だいたいは日々のなんでもないお話

日々の記録というか、忘備録。本が好きです。

万年筆

 わたしの好きな文房具の一つは万年筆である。

以前は、高校などへの入学祝いといえば万年筆が定番であったと思う。が、いまはまあわたし自身も実はそうなのだが、人びとが万年筆を使う機会は殆どないと言って良いのではないだろうか。そう、絶滅するかもしれない文房具の一つと言ってもいいかもしれない。いまやパソコンのキーボードとプリンターに取って代わられつつあるのだ。

わたしはずっと長いこと1万円以上したセーラーの万年筆を持っていたのだが、もう何年も前からなにしろ殆ど使う機会がないものだからだんだんと書けなくなってきてしまって、とうとう見放すことにした。しかし万年筆は大好きなので新たに購入したいと思って、どうすべきか考えた。買うのはいいのだがとにかく万年筆を使って文字を書く必要なときが殆どないので、買ってもそんなには使わないことが予想されるのである。そうすると、いつの間にか使えなくなってしまうことが心配なのだ。もったいないではないか。高いお金を出して買ったはいいけれど四五千の文字を書いたくらいで使えなくなってしまうのかもしれないのでは。そんな事態は避けたいが、ならばしょっちゅう万年筆を使うかと言われるとその自信もない。

書類などわざわざ「万年筆でなくボールペンを使うように」と注意書きしてあるものもあったりする。そんな注意書きをはじめてみた時はがっくりした。いつの間にかそんな時代になっていたのだと知って驚きもしたが、それよりも、万年筆が可哀想になったのだ。

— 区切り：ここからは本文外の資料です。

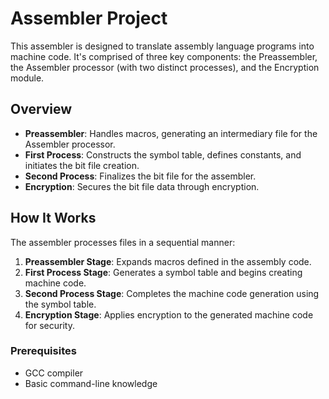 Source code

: # Assembler Project

This assembler is designed to translate assembly language programs into machine code. It's comprised of three key components: the Preassembler, the Assembler processor (with two distinct processes), and the Encryption module.

## Overview

- **Preassembler**: Handles macros, generating an intermediary file for the Assembler processor.
- **First Process**: Constructs the symbol table, defines constants, and initiates the bit file creation.
- **Second Process**: Finalizes the bit file for the assembler.
- **Encryption**: Secures the bit file data through encryption.

## How It Works

The assembler processes files in a sequential manner:

1. **Preassembler Stage**: Expands macros defined in the assembly code.
2. **First Process Stage**: Generates a symbol table and begins creating machine code.
3. **Second Process Stage**: Completes the machine code generation using the symbol table.
4. **Encryption Stage**: Applies encryption to the generated machine code for security.

### Prerequisites

- GCC compiler
- Basic command-line knowledge
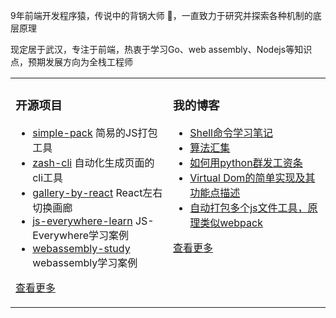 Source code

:  
9年前端开发程序猿，传说中的背锅大师 🐶，一直致力于研究并探索各种机制的底层原理

现定居于武汉，专注于前端，热衷于学习Go、web assembly、Nodejs等知识点，预期发展方向为全栈工程师	 


<table><tr>
<td valign="top" width="50%">

### 开源项目  
- [simple-pack](https://github.com/zwf193071/simple-pack) 简易的JS打包工具	
- [zash-cli](https://github.com/zwf193071/zash-cli) 自动化生成页面的cli工具
- [gallery-by-react](https://github.com/zwf193071/gallery-by-react) React左右切换画廊  
- [js-everywhere-learn](https://github.com/zwf193071/js-everywhere-learn) JS-Everywhere学习案例  
- [webassembly-study](https://github.com/zwf193071/webassembly-study) webassembly学习案例
   
[查看更多](https://github.com/zwf193071?tab=repositories)	 

	
</td>
<td valign="top" width="50%">

### 我的博客
- [Shell命令学习笔记](https://blog.csdn.net/zwf193071/article/details/108048481)
- [算法汇集](https://blog.csdn.net/zwf193071/article/details/108048393)
- [如何用python群发工资条](https://blog.csdn.net/zwf193071/article/details/108011452)
- [Virtual Dom的简单实现及其功能点描述](https://blog.csdn.net/zwf193071/article/details/108004011)
- [自动打包多个js文件工具，原理类似webpack](https://blog.csdn.net/zwf193071/article/details/107843865)

[查看更多](https://blog.csdn.net/zwf193071)

</td>
</tr></table>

筆記道具の王様だとばかり思っていたのに、そうではなくなっていたのか〜。

だがわたしにとってはまだまだやっぱり王様なのだ! というわけでネットで色々と情報を収集していて見つけた万年筆がこれである。

 なんと数百円で買えるというのである。王様がそんな値段で? 信じられなかった。一体本当に万年筆なのか? 数百円とは言え、いきなり買う勇気はなかった。そこで、東京駅そばのオアゾにある丸善の文房具売り場に行った。あったあった。さすが丸善。さっそく試し書きをした。おお、数百円とは思えないなめらかな書き味に驚いた。もちろんウン万円する万年筆のように金のなめらかさで軽くスラスラ〜とはいかないが、十分、万年筆であると言えるなめらかさであった。いやすごい。しかもその価格以上に決め手になったのは、長い時間使わないときでもインクが詰まったり出なくなったりすることを防ぐ機構があるということなのだ。これこそまさにわたしが求めていた機能ではないか。

というわけで、いまやわたしの胸ポケットには、万年筆、もちろんプレッピー、がささっているのである。まあいまもそんなにがんがん使うわけではないのだが、万年筆を持っているということがなんだかとっても嬉しいのだ。字を書かなくても、見ているだけでもなんとはなしにいい気持ちにならせてくれる。万年筆、いいなあ。やっぱり王様だ。